WHAT YOU ARE ASKED TO DO >> Below is a listing; return it in full, exactly as it appears.

***** MATERIAL TO PROCESS *****

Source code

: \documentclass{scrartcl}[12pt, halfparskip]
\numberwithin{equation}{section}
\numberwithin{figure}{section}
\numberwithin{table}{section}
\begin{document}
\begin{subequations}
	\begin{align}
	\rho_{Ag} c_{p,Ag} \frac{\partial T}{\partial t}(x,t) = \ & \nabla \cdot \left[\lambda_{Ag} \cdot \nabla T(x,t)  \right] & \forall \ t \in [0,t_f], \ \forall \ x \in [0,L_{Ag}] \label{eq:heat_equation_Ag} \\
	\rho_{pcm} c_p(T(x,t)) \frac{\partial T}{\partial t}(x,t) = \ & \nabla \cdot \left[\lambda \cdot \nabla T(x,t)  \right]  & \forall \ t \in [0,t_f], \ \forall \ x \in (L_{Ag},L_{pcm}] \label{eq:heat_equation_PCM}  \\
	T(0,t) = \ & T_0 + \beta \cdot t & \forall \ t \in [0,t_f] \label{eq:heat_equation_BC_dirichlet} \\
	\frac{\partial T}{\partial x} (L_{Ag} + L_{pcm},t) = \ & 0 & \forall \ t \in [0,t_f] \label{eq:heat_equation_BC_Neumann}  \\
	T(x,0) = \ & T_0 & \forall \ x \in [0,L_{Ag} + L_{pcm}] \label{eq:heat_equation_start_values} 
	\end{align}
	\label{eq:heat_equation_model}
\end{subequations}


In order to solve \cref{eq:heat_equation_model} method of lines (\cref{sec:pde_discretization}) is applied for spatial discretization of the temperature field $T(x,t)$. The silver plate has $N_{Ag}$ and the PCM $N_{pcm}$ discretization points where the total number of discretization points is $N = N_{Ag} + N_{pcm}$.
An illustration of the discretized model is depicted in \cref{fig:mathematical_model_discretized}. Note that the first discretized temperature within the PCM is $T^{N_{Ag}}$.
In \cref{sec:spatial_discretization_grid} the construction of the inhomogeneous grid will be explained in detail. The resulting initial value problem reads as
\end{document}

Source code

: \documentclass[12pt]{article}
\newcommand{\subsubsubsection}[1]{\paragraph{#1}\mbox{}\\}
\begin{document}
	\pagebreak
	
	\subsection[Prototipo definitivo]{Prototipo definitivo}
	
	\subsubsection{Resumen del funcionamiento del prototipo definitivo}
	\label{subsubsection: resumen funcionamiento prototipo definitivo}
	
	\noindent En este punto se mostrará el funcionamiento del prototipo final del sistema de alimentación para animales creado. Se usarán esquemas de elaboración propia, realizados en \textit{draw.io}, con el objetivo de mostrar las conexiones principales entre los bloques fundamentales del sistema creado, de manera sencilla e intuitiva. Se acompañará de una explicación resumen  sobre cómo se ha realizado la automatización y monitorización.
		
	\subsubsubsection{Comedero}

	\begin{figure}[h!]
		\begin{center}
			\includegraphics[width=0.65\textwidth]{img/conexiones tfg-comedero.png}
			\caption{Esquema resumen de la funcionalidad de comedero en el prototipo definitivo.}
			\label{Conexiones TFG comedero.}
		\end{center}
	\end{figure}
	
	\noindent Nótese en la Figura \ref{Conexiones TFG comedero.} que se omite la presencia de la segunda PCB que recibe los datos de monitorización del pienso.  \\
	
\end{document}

*****

OUTPUT >>
Source code

: \documentclass{scrartcl}[12pt, halfparskip]
\numberwithin{equation}{section}
\numberwithin{figure}{section}
\numberwithin{table}{section}
\begin{document}
\begin{subequations}
	\begin{align}
	\rho_{Ag} c_{p,Ag} \frac{\partial T}{\partial t}(x,t) = \ & \nabla \cdot \left[\lambda_{Ag} \cdot \nabla T(x,t)  \right] & \forall \ t \in [0,t_f], \ \forall \ x \in [0,L_{Ag}] \label{eq:heat_equation_Ag} \\
	\rho_{pcm} c_p(T(x,t)) \frac{\partial T}{\partial t}(x,t) = \ & \nabla \cdot \left[\lambda \cdot \nabla T(x,t)  \right]  & \forall \ t \in [0,t_f], \ \forall \ x \in (L_{Ag},L_{pcm}] \label{eq:heat_equation_PCM}  \\
	T(0,t) = \ & T_0 + \beta \cdot t & \forall \ t \in [0,t_f] \label{eq:heat_equation_BC_dirichlet} \\
	\frac{\partial T}{\partial x} (L_{Ag} + L_{pcm},t) = \ & 0 & \forall \ t \in [0,t_f] \label{eq:heat_equation_BC_Neumann}  \\
	T(x,0) = \ & T_0 & \forall \ x \in [0,L_{Ag} + L_{pcm}] \label{eq:heat_equation_start_values} 
	\end{align}
	\label{eq:heat_equation_model}
\end{subequations}


In order to solve \cref{eq:heat_equation_model} method of lines (\cref{sec:pde_discretization}) is applied for spatial discretization of the temperature field $T(x,t)$. The silver plate has $N_{Ag}$ and the PCM $N_{pcm}$ discretization points where the total number of discretization points is $N = N_{Ag} + N_{pcm}$.
An illustration of the discretized model is depicted in \cref{fig:mathematical_model_discretized}. Note that the first discretized temperature within the PCM is $T^{N_{Ag}}$.
In \cref{sec:spatial_discretization_grid} the construction of the inhomogeneous grid will be explained in detail. The resulting initial value problem reads as
\end{document}

Source code

: \documentclass[12pt]{article}
\newcommand{\subsubsubsection}[1]{\paragraph{#1}\mbox{}\\}
\begin{document}
	\pagebreak
	
	\subsection[Prototipo definitivo]{Prototipo definitivo}
	
	\subsubsection{Resumen del funcionamiento del prototipo definitivo}
	\label{subsubsection: resumen funcionamiento prototipo definitivo}
	
	\noindent En este punto se mostrará el funcionamiento del prototipo final del sistema de alimentación para animales creado. Se usarán esquemas de elaboración propia, realizados en \textit{draw.io}, con el objetivo de mostrar las conexiones principales entre los bloques fundamentales del sistema creado, de manera sencilla e intuitiva. Se acompañará de una explicación resumen  sobre cómo se ha realizado la automatización y monitorización.
		
	\subsubsubsection{Comedero}

	\begin{figure}[h!]
		\begin{center}
			\includegraphics[width=0.65\textwidth]{img/conexiones tfg-comedero.png}
			\caption{Esquema resumen de la funcionalidad de comedero en el prototipo definitivo.}
			\label{Conexiones TFG comedero.}
		\end{center}
	\end{figure}
	
	\noindent Nótese en la Figura \ref{Conexiones TFG comedero.} que se omite la presencia de la segunda PCB que recibe los datos de monitorización del pienso.  \\
	
\end{document}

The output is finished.